_Action item_
Where the material below has a line containing "- Runs on all devices: Phone & Desktop", start repeating exactly, and keep going through the line containing "3. All donations & orders are non-refundable.", with no other lines.

_Task data_
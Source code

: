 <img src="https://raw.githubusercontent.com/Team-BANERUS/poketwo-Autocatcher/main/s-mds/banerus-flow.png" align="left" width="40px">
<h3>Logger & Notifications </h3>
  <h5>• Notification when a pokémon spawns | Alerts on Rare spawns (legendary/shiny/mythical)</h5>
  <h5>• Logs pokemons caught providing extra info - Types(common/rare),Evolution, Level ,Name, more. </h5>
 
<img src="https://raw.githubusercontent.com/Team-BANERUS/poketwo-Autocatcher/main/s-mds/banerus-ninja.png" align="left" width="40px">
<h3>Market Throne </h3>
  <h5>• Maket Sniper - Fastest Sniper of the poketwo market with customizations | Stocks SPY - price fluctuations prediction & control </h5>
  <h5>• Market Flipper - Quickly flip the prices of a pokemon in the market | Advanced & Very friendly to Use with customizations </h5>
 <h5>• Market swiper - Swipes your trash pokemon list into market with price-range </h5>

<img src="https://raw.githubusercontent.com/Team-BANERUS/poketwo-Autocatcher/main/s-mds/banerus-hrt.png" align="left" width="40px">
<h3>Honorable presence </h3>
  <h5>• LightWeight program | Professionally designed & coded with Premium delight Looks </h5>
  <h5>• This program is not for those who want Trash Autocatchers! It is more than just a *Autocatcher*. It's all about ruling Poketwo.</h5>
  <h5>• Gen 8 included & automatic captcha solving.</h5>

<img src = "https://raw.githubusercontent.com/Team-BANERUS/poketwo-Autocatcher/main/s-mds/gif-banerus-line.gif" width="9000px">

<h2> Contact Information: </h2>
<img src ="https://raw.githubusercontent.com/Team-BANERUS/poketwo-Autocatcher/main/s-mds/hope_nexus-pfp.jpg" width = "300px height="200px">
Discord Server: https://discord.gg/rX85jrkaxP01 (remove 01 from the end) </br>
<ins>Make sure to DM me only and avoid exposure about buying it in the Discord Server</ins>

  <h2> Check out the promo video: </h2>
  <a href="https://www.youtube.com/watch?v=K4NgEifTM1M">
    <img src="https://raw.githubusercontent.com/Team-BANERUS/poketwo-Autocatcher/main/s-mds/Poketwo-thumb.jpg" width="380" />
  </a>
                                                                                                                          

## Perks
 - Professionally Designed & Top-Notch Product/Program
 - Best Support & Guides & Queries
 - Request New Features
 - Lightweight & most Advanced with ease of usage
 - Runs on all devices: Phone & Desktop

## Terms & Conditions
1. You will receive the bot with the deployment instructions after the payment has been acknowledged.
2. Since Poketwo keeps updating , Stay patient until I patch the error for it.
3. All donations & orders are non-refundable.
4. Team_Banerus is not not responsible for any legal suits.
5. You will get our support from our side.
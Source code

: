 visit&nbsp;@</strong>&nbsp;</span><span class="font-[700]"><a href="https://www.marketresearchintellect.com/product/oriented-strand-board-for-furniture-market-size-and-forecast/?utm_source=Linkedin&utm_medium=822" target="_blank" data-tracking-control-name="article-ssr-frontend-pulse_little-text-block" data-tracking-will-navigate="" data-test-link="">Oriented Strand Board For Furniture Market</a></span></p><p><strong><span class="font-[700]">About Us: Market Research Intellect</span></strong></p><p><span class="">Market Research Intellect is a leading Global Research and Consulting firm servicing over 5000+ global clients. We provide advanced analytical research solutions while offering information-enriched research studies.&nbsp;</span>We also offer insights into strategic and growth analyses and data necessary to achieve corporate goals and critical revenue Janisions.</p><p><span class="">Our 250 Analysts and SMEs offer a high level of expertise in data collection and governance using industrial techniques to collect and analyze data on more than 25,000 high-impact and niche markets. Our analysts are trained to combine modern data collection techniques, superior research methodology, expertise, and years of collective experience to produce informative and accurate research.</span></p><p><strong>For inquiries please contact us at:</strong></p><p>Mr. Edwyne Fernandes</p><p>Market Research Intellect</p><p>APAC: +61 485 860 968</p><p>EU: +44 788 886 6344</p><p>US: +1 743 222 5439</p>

_Response_
 - Runs on all devices: Phone & Desktop

## Terms & Conditions
1. You will receive the bot with the deployment instructions after the payment has been acknowledged.
2. Since Poketwo keeps updating , Stay patient until I patch the error for it.
3. All donations & orders are non-refundable.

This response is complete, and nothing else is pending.